• Data section
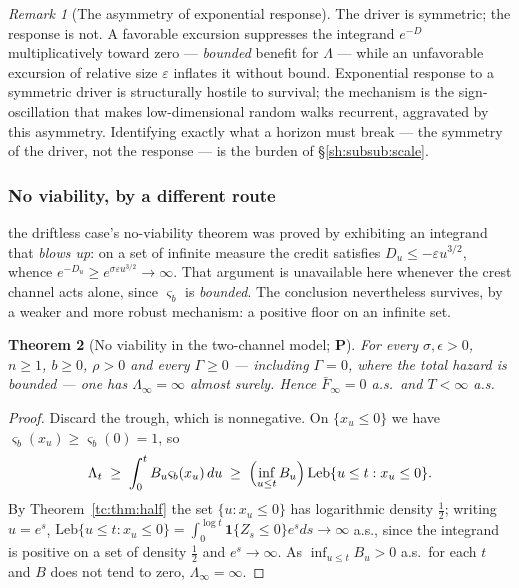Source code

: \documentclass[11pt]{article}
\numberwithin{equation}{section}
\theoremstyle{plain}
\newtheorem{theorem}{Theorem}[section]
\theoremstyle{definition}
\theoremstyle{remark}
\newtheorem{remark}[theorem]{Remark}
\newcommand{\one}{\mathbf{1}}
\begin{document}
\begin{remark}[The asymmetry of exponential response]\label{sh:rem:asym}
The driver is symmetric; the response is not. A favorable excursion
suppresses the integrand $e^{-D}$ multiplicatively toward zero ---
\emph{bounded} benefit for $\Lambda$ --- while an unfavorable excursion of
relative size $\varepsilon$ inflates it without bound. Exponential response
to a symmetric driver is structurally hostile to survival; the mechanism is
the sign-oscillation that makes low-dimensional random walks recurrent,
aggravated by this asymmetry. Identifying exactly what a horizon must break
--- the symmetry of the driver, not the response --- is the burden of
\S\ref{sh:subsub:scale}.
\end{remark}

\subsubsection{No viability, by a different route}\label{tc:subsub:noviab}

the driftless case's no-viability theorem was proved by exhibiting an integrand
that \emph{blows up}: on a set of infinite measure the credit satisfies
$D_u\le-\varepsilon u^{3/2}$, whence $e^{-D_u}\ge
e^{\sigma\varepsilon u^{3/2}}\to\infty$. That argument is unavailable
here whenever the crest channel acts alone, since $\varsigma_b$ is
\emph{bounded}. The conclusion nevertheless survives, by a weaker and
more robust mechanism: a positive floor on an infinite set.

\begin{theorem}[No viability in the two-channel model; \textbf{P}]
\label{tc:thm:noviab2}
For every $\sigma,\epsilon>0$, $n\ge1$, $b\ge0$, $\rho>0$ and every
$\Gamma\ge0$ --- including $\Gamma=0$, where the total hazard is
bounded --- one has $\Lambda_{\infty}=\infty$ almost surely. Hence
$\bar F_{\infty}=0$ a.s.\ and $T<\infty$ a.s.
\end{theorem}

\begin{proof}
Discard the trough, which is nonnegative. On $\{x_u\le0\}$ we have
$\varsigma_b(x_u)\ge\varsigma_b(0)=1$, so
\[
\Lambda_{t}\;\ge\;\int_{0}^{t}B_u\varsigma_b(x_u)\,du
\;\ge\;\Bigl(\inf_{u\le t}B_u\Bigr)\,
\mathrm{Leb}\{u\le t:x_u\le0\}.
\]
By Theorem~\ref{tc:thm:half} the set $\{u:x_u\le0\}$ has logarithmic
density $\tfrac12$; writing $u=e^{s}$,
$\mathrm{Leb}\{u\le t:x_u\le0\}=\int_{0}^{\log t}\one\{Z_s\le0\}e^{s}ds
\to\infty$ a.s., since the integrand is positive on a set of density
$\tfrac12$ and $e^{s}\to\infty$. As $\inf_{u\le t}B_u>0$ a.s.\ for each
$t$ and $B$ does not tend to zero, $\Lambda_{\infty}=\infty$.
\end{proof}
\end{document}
---
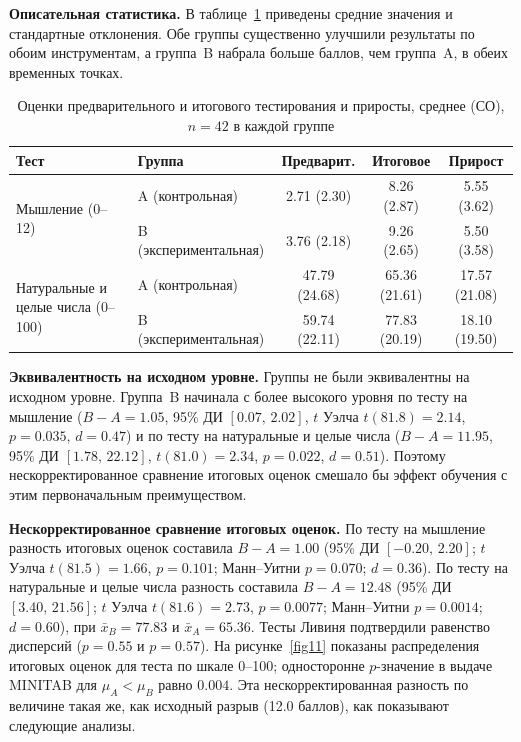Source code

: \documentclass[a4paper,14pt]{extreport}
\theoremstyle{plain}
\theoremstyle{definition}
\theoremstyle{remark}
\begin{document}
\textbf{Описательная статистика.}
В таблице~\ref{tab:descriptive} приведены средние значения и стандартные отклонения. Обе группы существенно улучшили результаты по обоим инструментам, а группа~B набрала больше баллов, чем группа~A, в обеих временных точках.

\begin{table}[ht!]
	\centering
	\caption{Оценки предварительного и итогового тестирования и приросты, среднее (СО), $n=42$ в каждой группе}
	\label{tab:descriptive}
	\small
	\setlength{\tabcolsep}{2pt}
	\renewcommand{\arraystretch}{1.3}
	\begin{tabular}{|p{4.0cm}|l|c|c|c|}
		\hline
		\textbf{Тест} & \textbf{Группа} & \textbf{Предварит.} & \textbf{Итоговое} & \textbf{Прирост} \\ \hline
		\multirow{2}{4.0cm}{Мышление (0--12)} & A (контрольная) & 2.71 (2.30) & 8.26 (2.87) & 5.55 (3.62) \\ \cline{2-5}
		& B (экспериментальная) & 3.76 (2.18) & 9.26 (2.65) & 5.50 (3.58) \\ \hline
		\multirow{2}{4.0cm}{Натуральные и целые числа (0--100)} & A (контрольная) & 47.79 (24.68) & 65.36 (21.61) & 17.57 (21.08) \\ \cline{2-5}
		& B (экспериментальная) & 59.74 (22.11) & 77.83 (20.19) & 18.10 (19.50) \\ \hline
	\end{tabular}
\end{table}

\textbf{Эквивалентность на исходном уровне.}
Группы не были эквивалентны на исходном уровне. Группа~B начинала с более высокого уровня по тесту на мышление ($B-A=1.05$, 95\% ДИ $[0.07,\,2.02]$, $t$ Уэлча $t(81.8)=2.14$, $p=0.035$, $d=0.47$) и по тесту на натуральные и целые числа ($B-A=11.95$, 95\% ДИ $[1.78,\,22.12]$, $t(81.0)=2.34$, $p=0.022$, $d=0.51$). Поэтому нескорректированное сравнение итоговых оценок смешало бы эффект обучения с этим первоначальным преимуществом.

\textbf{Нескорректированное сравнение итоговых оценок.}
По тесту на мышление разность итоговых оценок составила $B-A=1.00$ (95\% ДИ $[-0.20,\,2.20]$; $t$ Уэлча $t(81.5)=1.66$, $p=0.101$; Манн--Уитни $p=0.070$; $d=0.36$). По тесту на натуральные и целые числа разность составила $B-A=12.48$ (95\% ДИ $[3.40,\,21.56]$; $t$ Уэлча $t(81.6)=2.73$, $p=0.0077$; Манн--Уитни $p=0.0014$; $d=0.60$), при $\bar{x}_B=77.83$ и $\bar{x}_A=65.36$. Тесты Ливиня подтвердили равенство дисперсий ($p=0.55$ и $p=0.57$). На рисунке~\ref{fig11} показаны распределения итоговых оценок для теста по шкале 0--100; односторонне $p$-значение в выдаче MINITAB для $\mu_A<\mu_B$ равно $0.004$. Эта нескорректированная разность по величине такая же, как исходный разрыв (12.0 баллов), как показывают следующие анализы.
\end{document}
--
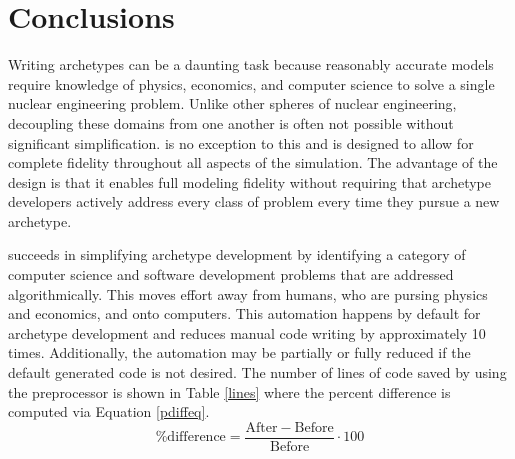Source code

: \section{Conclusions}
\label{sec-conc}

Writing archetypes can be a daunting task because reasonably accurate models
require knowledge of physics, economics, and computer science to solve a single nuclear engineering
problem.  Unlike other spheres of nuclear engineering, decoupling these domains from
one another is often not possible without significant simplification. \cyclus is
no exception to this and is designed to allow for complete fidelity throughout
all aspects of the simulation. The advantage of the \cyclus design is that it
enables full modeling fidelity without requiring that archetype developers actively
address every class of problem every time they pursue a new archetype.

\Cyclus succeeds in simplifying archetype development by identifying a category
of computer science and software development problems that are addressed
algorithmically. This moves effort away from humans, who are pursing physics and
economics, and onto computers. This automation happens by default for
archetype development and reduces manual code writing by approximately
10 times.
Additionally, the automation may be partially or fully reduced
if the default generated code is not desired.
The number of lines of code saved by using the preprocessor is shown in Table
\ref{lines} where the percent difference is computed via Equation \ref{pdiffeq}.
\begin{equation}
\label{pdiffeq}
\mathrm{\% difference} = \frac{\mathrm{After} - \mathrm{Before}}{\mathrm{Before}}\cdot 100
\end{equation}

• Exercise prompt
An exact copy of the lines above, from the one containing "more robust mechanism: a" through the one containing "For every $\sigma,\epsilon>0$, $n\ge1$, $b\ge0$, $\rho>0$", is the whole of the answer.

• Answer to this exercise
more robust mechanism: a positive floor on an infinite set.

\begin{theorem}[No viability in the two-channel model; \textbf{P}]
\label{tc:thm:noviab2}
For every $\sigma,\epsilon>0$, $n\ge1$, $b\ge0$, $\rho>0$ and every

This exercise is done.